DIALOGO – Maurizio Di Veroli: Suonare insieme restando se stessi
In qualità di direttore e cantante del gruppo musicale Progetto Davka, nato con l’intento di narrare l’esperienza ebraica attraverso il canto, in questi primi ventun anni di carriera mi è spesso capitato di essere ospite di eventi dedicati al dialogo interreligioso. I nostri spettacoli hanno un carattere fortemente divulgativo, in cui si intrecciano musica e narrazioni che attingono alla ricerca e alla spiritualità di un ebreo praticante, suscitando curiosità e interesse anche in contesti religiosi diversi dall’ebraismo.
Il mondo cristiano, in particolare quello cattolico, ha da tempo intrapreso un percorso di approfondimento delle proprie radici ebraiche, soprattutto a partire dalla promulgazione dell’enciclica Nostra Aetate, di cui quest’anno ricorre il sessantesimo anniversario.
In questo contesto, il nostro progetto si presta a offrire — in modo leggero ma significativo — una finestra sul mondo ebraico, attraverso autentici “viaggi sonori” tra i canti e le melodie delle diverse diaspore ebraiche e della terra d’Israele.
A suscitare ulteriore interesse è il fatto che molti dei miei collaboratori non solo non sono ebrei, ma appartengono ad altre fedi religiose. Questo rende il nostro progetto una testimonianza concreta di come l’incontro, l’amicizia e la cooperazione possano nascere nel rispetto delle differenze e delle peculiarità di ciascuno.
Sin dagli esordi, abbiamo partecipato a eventi di dialogo interreligioso: dai Colloqui di Camaldoli alle Giornate del Dialogo con la Diocesi di Roma, dai concerti in Sala Nervi e nel Palazzo della Cancelleria Vaticana fino ai numerosi inviti in diocesi italiane ed europee.
Non nascondo che, a volte, ho dovuto affrontare i reciproci pregiudizi che ancora esistono nei rapporti tra le fedi, spesso segnati da rigidità o diffidenza. Tuttavia, la musica ha la capacità di superare le barriere: sa valorizzare le differenze e trasformarle in elementi di collaborazione e arricchimento nella ricerca dell’armonia.
Tra le tante soddisfazioni per aver portato il progetto su palcoscenici prestigiosi, non sono mancati momenti in cui ho dovuto ricorrere a un po’ di fantasia per mantenere fede alla mia identità e tradizione, pur nel piacere del dialogo con realtà diverse.

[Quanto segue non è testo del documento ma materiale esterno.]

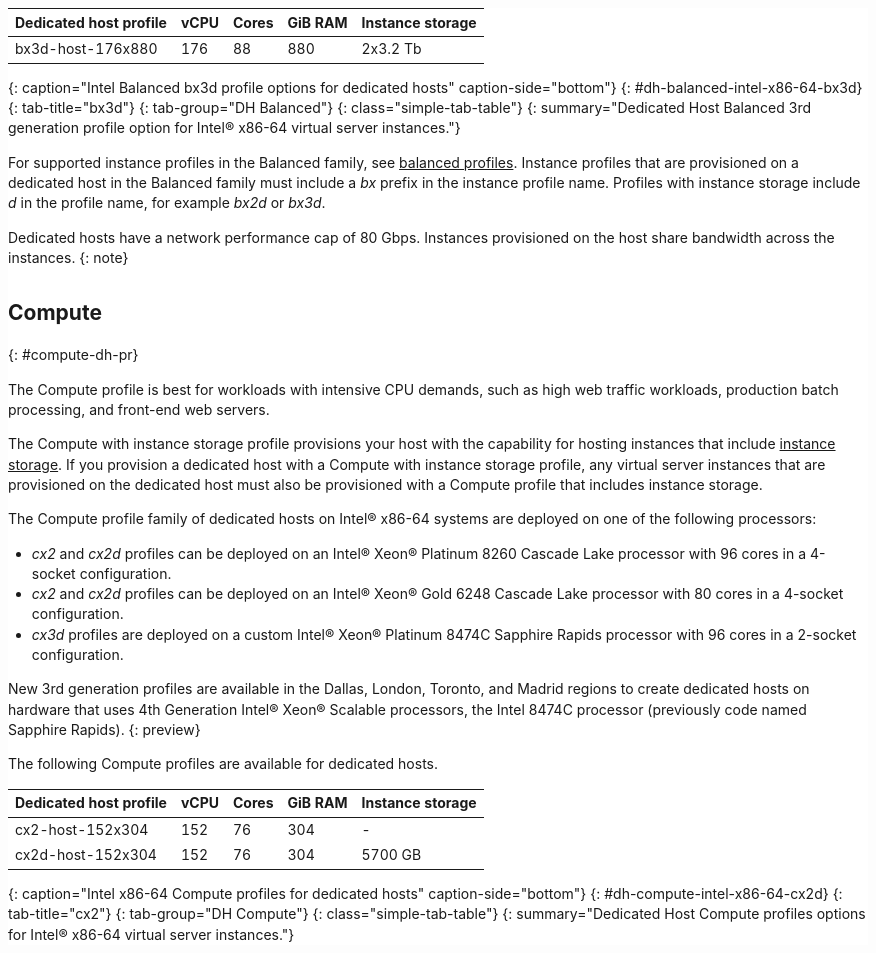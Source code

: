 | Dedicated host profile | vCPU | Cores | GiB RAM | Instance storage |
|---------|---------|---------|---------| ---------|
| bx3d-host-176x880 | 176 | 88 | 880 | 2x3.2 Tb |
{: caption="Intel Balanced bx3d profile options for dedicated hosts" caption-side="bottom"}
{: #dh-balanced-intel-x86-64-bx3d}
{: tab-title="bx3d"}
{: tab-group="DH Balanced"}
{: class="simple-tab-table"}
{: summary="Dedicated Host Balanced 3rd generation profile option for Intel&reg; x86-64 virtual server instances."}

For supported instance profiles in the Balanced family, see [balanced profiles](/docs/vpc?topic=vpc-profiles#balanced). Instance profiles that are provisioned on a dedicated host in the Balanced family must include a *bx* prefix in the instance profile name. Profiles with instance storage include *d* in the profile name, for example *bx2d* or *bx3d*.

Dedicated hosts have a network performance cap of 80 Gbps. Instances provisioned on the host share bandwidth across the
instances.
{: note}

## Compute
{: #compute-dh-pr}

The Compute profile is best for workloads with intensive CPU demands, such as high web traffic workloads, production batch processing, and front-end web servers.

The Compute with instance storage profile provisions your host with the capability for hosting instances that include [instance storage](/docs/vpc?topic=vpc-instance-storage). If you provision a dedicated host with a Compute with instance storage profile, any virtual server instances that are provisioned on the dedicated host must also be provisioned with a Compute profile that includes instance storage.

The Compute profile family of dedicated hosts on Intel&reg; x86-64 systems are deployed on one of the following processors:
- *cx2* and *cx2d* profiles can be deployed on an Intel&reg; Xeon&reg; Platinum 8260 Cascade Lake processor with 96 cores in a 4-socket configuration.
- *cx2* and *cx2d* profiles can be deployed on an Intel&reg; Xeon&reg; Gold 6248 Cascade Lake processor with 80 cores in a 4-socket configuration.
- *cx3d* profiles are deployed on a custom Intel&reg; Xeon&reg; Platinum 8474C Sapphire Rapids processor with 96 cores in a 2-socket configuration.

New 3rd generation profiles are available in the Dallas, London, Toronto,  and Madrid regions to create dedicated hosts on hardware that uses 4th Generation Intel&reg; Xeon&reg; Scalable processors, the Intel 8474C processor (previously code named Sapphire Rapids).
{: preview}

The following Compute profiles are available for dedicated hosts.

| Dedicated host profile | vCPU | Cores | GiB RAM | Instance storage |
|---------|---------|---------|---------| ---------|
| cx2-host-152x304 | 152 | 76 | 304 | - |
| cx2d-host-152x304 | 152 | 76 | 304 | 5700 GB |
{: caption="Intel x86-64 Compute profiles for dedicated hosts" caption-side="bottom"}
{: #dh-compute-intel-x86-64-cx2d}
{: tab-title="cx2"}
{: tab-group="DH Compute"}
{: class="simple-tab-table"}
{: summary="Dedicated Host Compute profiles options for Intel&reg; x86-64 virtual server instances."}
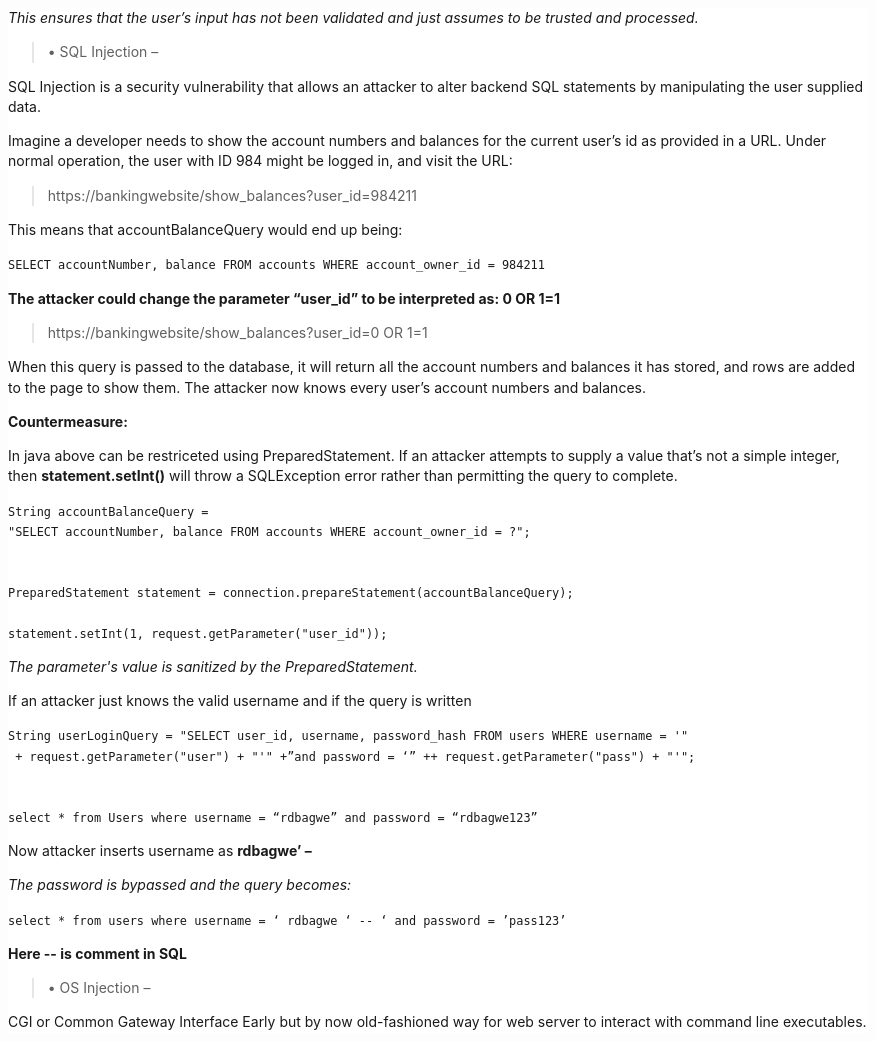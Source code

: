 *This ensures that the user’s input has not been validated and just assumes to be trusted and processed.*

> • SQL Injection –

SQL Injection is a security vulnerability that allows an attacker to alter backend SQL statements by manipulating the user supplied data.

Imagine a developer needs to show the account numbers and balances for the current user’s id as provided in a URL. Under normal operation, the user with ID 984 might be logged in, and visit the URL:

> https://bankingwebsite/show_balances?user_id=984211

This means that accountBalanceQuery would end up being:

    SELECT accountNumber, balance FROM accounts WHERE account_owner_id = 984211

**The attacker could change the parameter “user_id” to be interpreted as: 0 OR 1=1**

> https://bankingwebsite/show_balances?user_id=0 OR 1=1

When this query is passed to the database, it will return all the account numbers and balances it has stored, and rows are added to the page to show them. The attacker now knows every user’s account numbers and balances.


**Countermeasure:**

In java above can be restriceted using PreparedStatement.
If an attacker attempts to supply a value that’s not a simple integer, then **statement.setInt()** will throw a SQLException error rather than permitting the query to complete.

    String accountBalanceQuery = 
    "SELECT accountNumber, balance FROM accounts WHERE account_owner_id = ?";
 
 
    PreparedStatement statement = connection.prepareStatement(accountBalanceQuery);
    
    statement.setInt(1, request.getParameter("user_id")); 


*The parameter's value is sanitized by the PreparedStatement.*

If an attacker just knows the valid username and if the query is written 

    String userLoginQuery = "SELECT user_id, username, password_hash FROM users WHERE username = '"
     + request.getParameter("user") + "'" +”and password = ‘” ++ request.getParameter("pass") + "'";
  
    
    select * from Users where username = “rdbagwe” and password = “rdbagwe123”

Now attacker inserts username as **rdbagwe’ –**

*The password is bypassed and the query becomes:*

    select * from users where username = ‘ rdbagwe ‘ -- ‘ and password = ’pass123’ 
**Here -- is comment in SQL**


> • OS Injection –

CGI or Common Gateway Interface Early but by now old-fashioned way for web server to interact with command line executables.
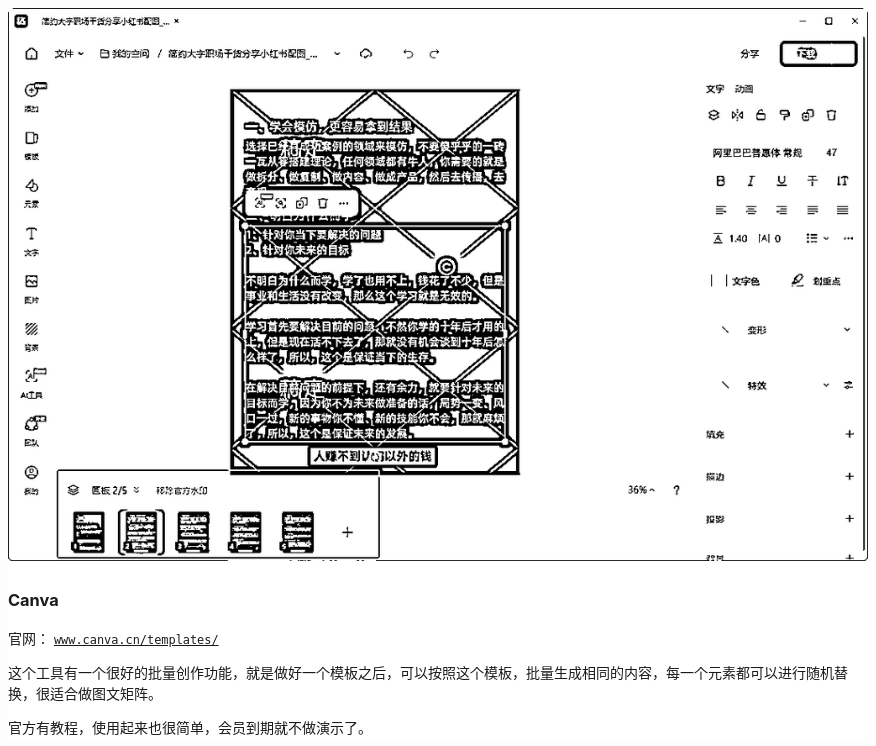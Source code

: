 ![](img/d34f6ac8fc4b94a20aabd1cbdbc03021.png "None")

### Canva

官网： [`www.canva.cn/templates/`](https://www.canva.cn/templates)

这个工具有一个很好的批量创作功能，就是做好一个模板之后，可以按照这个模板，批量生成相同的内容，每一个元素都可以进行随机替换，很适合做图文矩阵。

官方有教程，使用起来也很简单，会员到期就不做演示了。
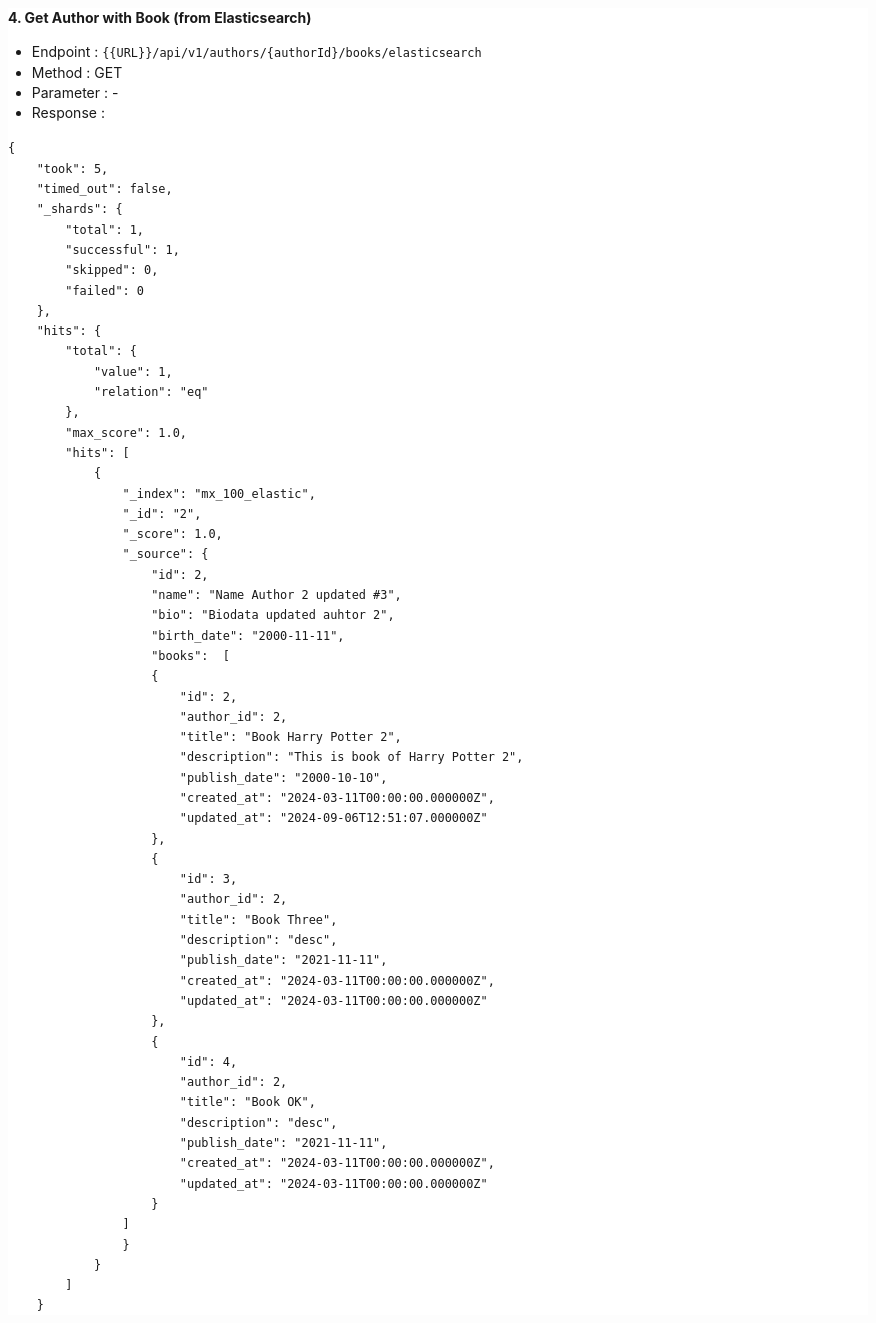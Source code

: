 **4. Get Author with Book (from Elasticsearch)**
- Endpoint : `{{URL}}/api/v1/authors/{authorId}/books/elasticsearch`
- Method : GET
- Parameter : -
- Response :
```
{
    "took": 5,
    "timed_out": false,
    "_shards": {
        "total": 1,
        "successful": 1,
        "skipped": 0,
        "failed": 0
    },
    "hits": {
        "total": {
            "value": 1,
            "relation": "eq"
        },
        "max_score": 1.0,
        "hits": [
            {
                "_index": "mx_100_elastic",
                "_id": "2",
                "_score": 1.0,
                "_source": {
                    "id": 2,
                    "name": "Name Author 2 updated #3",
                    "bio": "Biodata updated auhtor 2",
                    "birth_date": "2000-11-11",
                    "books":  [
		            {
		                "id": 2,
		                "author_id": 2,
		                "title": "Book Harry Potter 2",
		                "description": "This is book of Harry Potter 2",
		                "publish_date": "2000-10-10",
		                "created_at": "2024-03-11T00:00:00.000000Z",
		                "updated_at": "2024-09-06T12:51:07.000000Z"
		            },
		            {
		                "id": 3,
		                "author_id": 2,
		                "title": "Book Three",
		                "description": "desc",
		                "publish_date": "2021-11-11",
		                "created_at": "2024-03-11T00:00:00.000000Z",
		                "updated_at": "2024-03-11T00:00:00.000000Z"
		            },
		            {
		                "id": 4,
		                "author_id": 2,
		                "title": "Book OK",
		                "description": "desc",
		                "publish_date": "2021-11-11",
		                "created_at": "2024-03-11T00:00:00.000000Z",
		                "updated_at": "2024-03-11T00:00:00.000000Z"
		            }
		        ]
                }
            }
        ]
    }
```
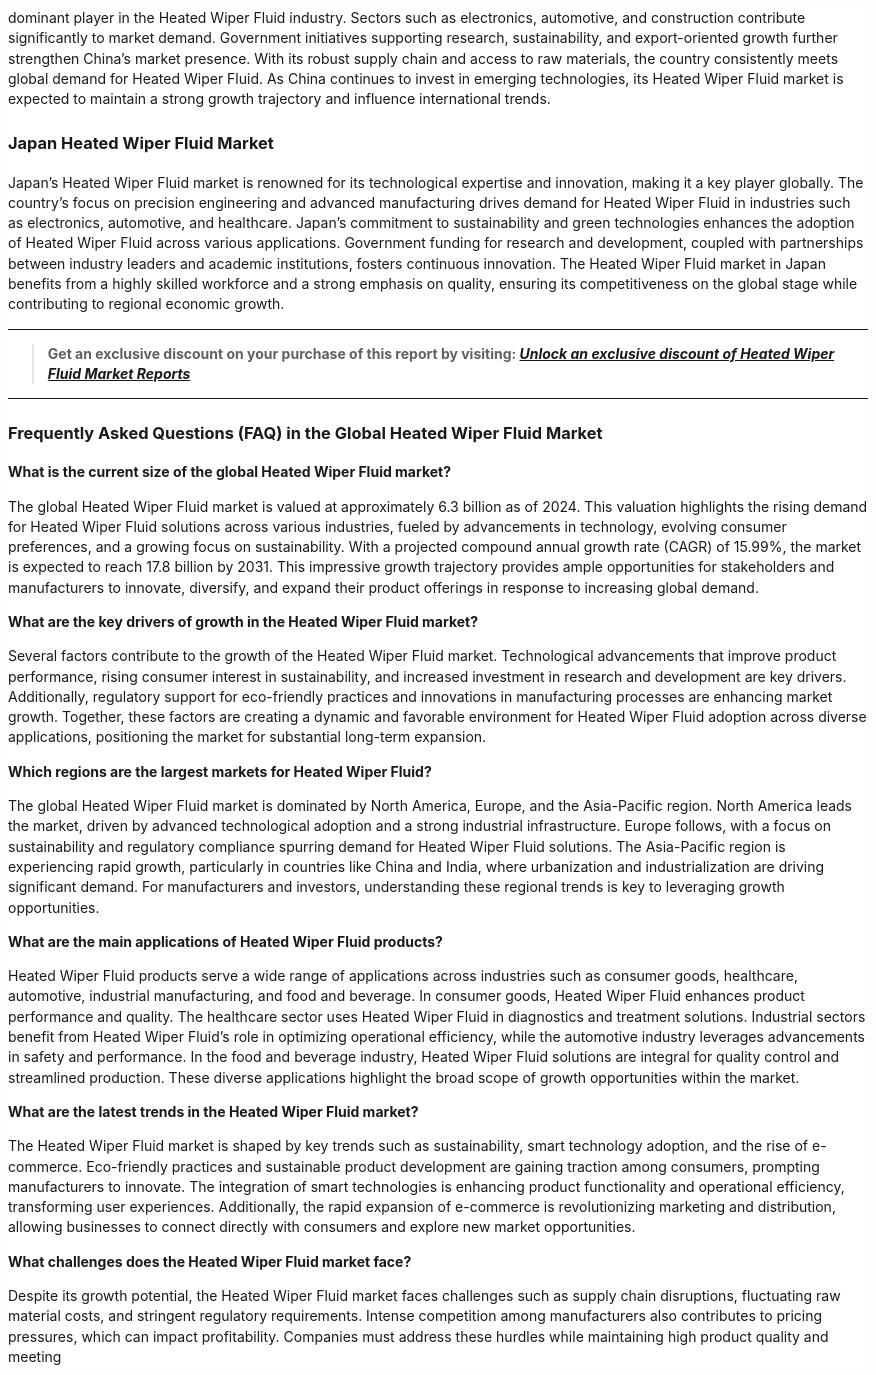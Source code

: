 dominant player in the Heated Wiper Fluid industry. Sectors such as electronics, automotive, and construction contribute significantly to market demand. Government initiatives supporting research, sustainability, and export-oriented growth further strengthen China&rsquo;s market presence. With its robust supply chain and access to raw materials, the country consistently meets global demand for Heated Wiper Fluid. As China continues to invest in emerging technologies, its Heated Wiper Fluid market is expected to maintain a strong growth trajectory and influence international trends.</p><h3>Japan Heated Wiper Fluid Market</h3><p>Japan&rsquo;s Heated Wiper Fluid market is renowned for its technological expertise and innovation, making it a key player globally. The country&rsquo;s focus on precision engineering and advanced manufacturing drives demand for Heated Wiper Fluid in industries such as electronics, automotive, and healthcare. Japan&rsquo;s commitment to sustainability and green technologies enhances the adoption of Heated Wiper Fluid across various applications. Government funding for research and development, coupled with partnerships between industry leaders and academic institutions, fosters continuous innovation. The Heated Wiper Fluid market in Japan benefits from a highly skilled workforce and a strong emphasis on quality, ensuring its competitiveness on the global stage while contributing to regional economic growth.</p><hr /><blockquote><p><strong>Get an exclusive discount on your purchase of this report by visiting: <em><a href="://marketresearchpulse.com/ask-for-discount/139140?utm_source=Github&amp;utm_medium=021">Unlock an exclusive discount of Heated Wiper Fluid Market Reports</a></em>&nbsp;</strong></p></blockquote><hr /><h3>Frequently Asked Questions (FAQ) in the Global Heated Wiper Fluid Market</h3><p><strong>What is the current size of the global Heated Wiper Fluid market?</strong></p><p>The global Heated Wiper Fluid market is valued at approximately 6.3 billion as of 2024. This valuation highlights the rising demand for Heated Wiper Fluid solutions across various industries, fueled by advancements in technology, evolving consumer preferences, and a growing focus on sustainability. With a projected compound annual growth rate (CAGR) of 15.99%, the market is expected to reach 17.8 billion by 2031. This impressive growth trajectory provides ample opportunities for stakeholders and manufacturers to innovate, diversify, and expand their product offerings in response to increasing global demand.</p><p><strong>What are the key drivers of growth in the Heated Wiper Fluid market?</strong></p><p>Several factors contribute to the growth of the Heated Wiper Fluid market. Technological advancements that improve product performance, rising consumer interest in sustainability, and increased investment in research and development are key drivers. Additionally, regulatory support for eco-friendly practices and innovations in manufacturing processes are enhancing market growth. Together, these factors are creating a dynamic and favorable environment for Heated Wiper Fluid adoption across diverse applications, positioning the market for substantial long-term expansion.</p><p><strong>Which regions are the largest markets for Heated Wiper Fluid?</strong></p><p>The global Heated Wiper Fluid market is dominated by North America, Europe, and the Asia-Pacific region. North America leads the market, driven by advanced technological adoption and a strong industrial infrastructure. Europe follows, with a focus on sustainability and regulatory compliance spurring demand for Heated Wiper Fluid solutions. The Asia-Pacific region is experiencing rapid growth, particularly in countries like China and India, where urbanization and industrialization are driving significant demand. For manufacturers and investors, understanding these regional trends is key to leveraging growth opportunities.</p><p><strong>What are the main applications of Heated Wiper Fluid products?</strong></p><p>Heated Wiper Fluid products serve a wide range of applications across industries such as consumer goods, healthcare, automotive, industrial manufacturing, and food and beverage. In consumer goods, Heated Wiper Fluid enhances product performance and quality. The healthcare sector uses Heated Wiper Fluid in diagnostics and treatment solutions. Industrial sectors benefit from Heated Wiper Fluid&rsquo;s role in optimizing operational efficiency, while the automotive industry leverages advancements in safety and performance. In the food and beverage industry, Heated Wiper Fluid solutions are integral for quality control and streamlined production. These diverse applications highlight the broad scope of growth opportunities within the market.</p><p><strong>What are the latest trends in the Heated Wiper Fluid market?</strong></p><p>The Heated Wiper Fluid market is shaped by key trends such as sustainability, smart technology adoption, and the rise of e-commerce. Eco-friendly practices and sustainable product development are gaining traction among consumers, prompting manufacturers to innovate. The integration of smart technologies is enhancing product functionality and operational efficiency, transforming user experiences. Additionally, the rapid expansion of e-commerce is revolutionizing marketing and distribution, allowing businesses to connect directly with consumers and explore new market opportunities.</p><p><strong>What challenges does the Heated Wiper Fluid market face?</strong></p><p>Despite its growth potential, the Heated Wiper Fluid market faces challenges such as supply chain disruptions, fluctuating raw material costs, and stringent regulatory requirements. Intense competition among manufacturers also contributes to pricing pressures, which can impact profitability. Companies must address these hurdles while maintaining high product quality and meeting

Ricordo, ad esempio, un festival nel Sud Italia, molti anni fa, che ospitava sia artisti cristiani sia ebrei messianici. Durante la presentazione, avevo più volte sottolineato la mia appartenenza all’ebraismo tradizionale, per evitare equivoci. Eppure, al termine della performance, tra le domande entusiaste del pubblico e dei giornalisti, qualcuno mi chiese “a che punto fossi con la conversione”. Rimasi sorpreso, ma risposi con un sorriso che non potevo convertire nessuno, non essendo ministro di culto, e che nella mia tradizione la conversione è prevista solo in rari casi. Le risate e le successive domande sui nostri brani stemperarono subito l’equivoco.
Un altro episodio risale al convegno “Religioni e Obiettivi di Sviluppo Sostenibile”, quando fummo invitati a suonare in Sala Nervi. L’evento riuniva leader religiosi di varie fedi e artisti internazionali. Mi incuriosì sapere chi avrebbe rappresentato la tradizione islamica, ma mi dissero che, purtroppo, non erano riusciti a trovare un artista musulmano disponibile. Mi offrii di aiutare e contattai un caro amico e collega tunisino, M.S., che alla fine riuscii a rintracciare mentre stava rientrando in aereo da Tunisi.
Accettò con entusiasmo e, in poco tempo, organizzammo una versione congiunta del canto su Abramo Cuando el Rey Nimrod, che lasciò il pubblico a bocca aperta. Sul canale YouTube del Progetto Davka sono visibili due estratti della nostra esibizione.